Home Retail Group reports solid interims
Published: 14 January 2010
Home Retail Group, parent company of both Homebase and Argos reported its interim figures for the 18 weeks to January 2 this morning, with both retail chains showing an increase in sales...just.
They reveal that like-for-like sales at Homebase increased 4% in the period with total sales of £501m. Almost all categories saw a sales rise, according to the statement, but the boost was led by big-ticket purchases, particularly kitchens.
The chain closed two stores in the period and opened one, reducing the number of stores in the portfolio to 349.
Argos, however, only managed a like-for-like sales growth of 0.1% in the 18 weeks, which included the key Christmas period. Televisions and white goods were worthy of note in terms of performance, and the statement said the trend in furniture and homewares 'has continued to improve'.
The internet accounted for 35% of Argos' sales, compared with 30% the year before, with three quarters of online orders being Check & Reserve transactions, up 34% on the previous year.
HRG chief exec Terry Duddy said: "Argos has performed ahead of our plans in its most important trading period, and Homebase trading has continued to be strong." He added that, thanks to cost management, the company expects pre-tax profit for the full financial year to be around £20m ahead of the general market expectation of £265m.

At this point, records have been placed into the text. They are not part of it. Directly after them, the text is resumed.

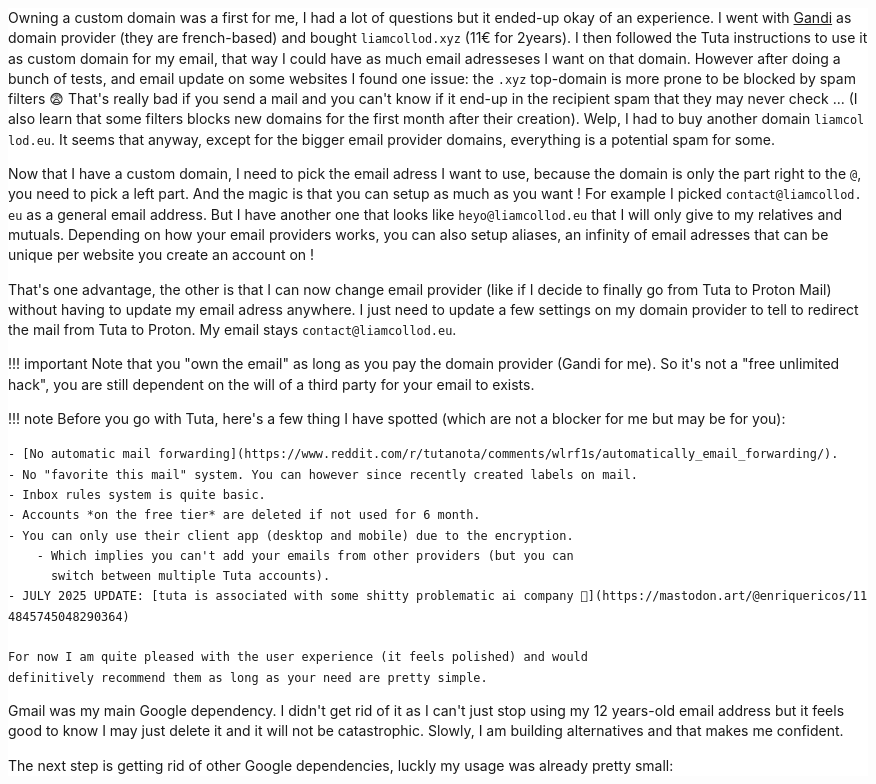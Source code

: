 Owning a custom domain was a first for me, I had a lot of questions but it ended-up
okay of an experience. I went with [Gandi](https://www.gandi.net/en) as domain
provider (they are french-based) and bought `liamcollod.xyz` (11€ for 2years).
I then followed the Tuta instructions to use it as custom domain for my email, that
way I could have as much email adresseses I want on that domain. However after doing
a bunch of tests, and email update on some websites I found one issue: the `.xyz`
top-domain is more prone to be blocked by spam filters 😨 That's really bad if you send
a mail and you can't know if it end-up in the recipient spam that they may never check ...
(I also learn that some filters blocks new domains for the first month after their creation).
Welp, I had to buy another domain `liamcollod.eu`. It seems that anyway, except for
the bigger email provider domains, everything is a potential spam for some.

Now that I have a custom domain, I need to pick the email adress I want to use,
because the domain is only the part right to the `@`, you need to pick a left part.
And the magic is that you can setup as much as you want ! For example I picked
`contact@liamcollod.eu` as a general email address. But I have another one that
looks like `heyo@liamcollod.eu` that I will only give to my relatives and mutuals.
Depending on how your email providers works, you can also setup aliases, an infinity of
email adresses that can be unique per website you create an account on !

That's one advantage, the other is that I can now
change email provider (like if I decide to finally go from Tuta to Proton Mail)
without having to update my email adress anywhere.
I just need to update a few settings on my domain provider to tell to redirect
the mail from Tuta to Proton. My email stays `contact@liamcollod.eu`.

!!! important
    Note that you "own the email" as long as you pay the domain provider (Gandi for me).
    So it's not a "free unlimited hack", you are still dependent on the will of
    a third party for your email to exists.

!!! note
    Before you go with Tuta, here's a few thing I have spotted (which are not a blocker
    for me but may be for you):

    - [No automatic mail forwarding](https://www.reddit.com/r/tutanota/comments/wlrf1s/automatically_email_forwarding/).
    - No "favorite this mail" system. You can however since recently created labels on mail.
    - Inbox rules system is quite basic.
    - Accounts *on the free tier* are deleted if not used for 6 month.
    - You can only use their client app (desktop and mobile) due to the encryption.
        - Which implies you can't add your emails from other providers (but you can
          switch between multiple Tuta accounts).
    - JULY 2025 UPDATE: [tuta is associated with some shitty problematic ai company 🫠](https://mastodon.art/@enriquericos/114845745048290364)

    For now I am quite pleased with the user experience (it feels polished) and would
    definitively recommend them as long as your need are pretty simple.

Gmail was my main Google dependency. I didn't get rid of it as I can't just stop using
my 12 years-old email address but it feels good to know I may just delete it and
it will not be catastrophic. Slowly, I am building alternatives and that makes me
confident.

The next step is getting rid of other Google dependencies, luckly my usage was
already pretty small:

Despite the solid set of figures from Homebase, the City was not so impressed, mainly due to Argos' flat sales performance. Credit Suisse's 'Underperform' rating, for example, remains unchanged. "We believe the flat lfl performance at Argos is likely to be taken as disappointing and continues to underpin our view that the model is starting to come under increasing pricing pressure. We stick to our 'Underperform' recommendation," said Credit Suisse this morning.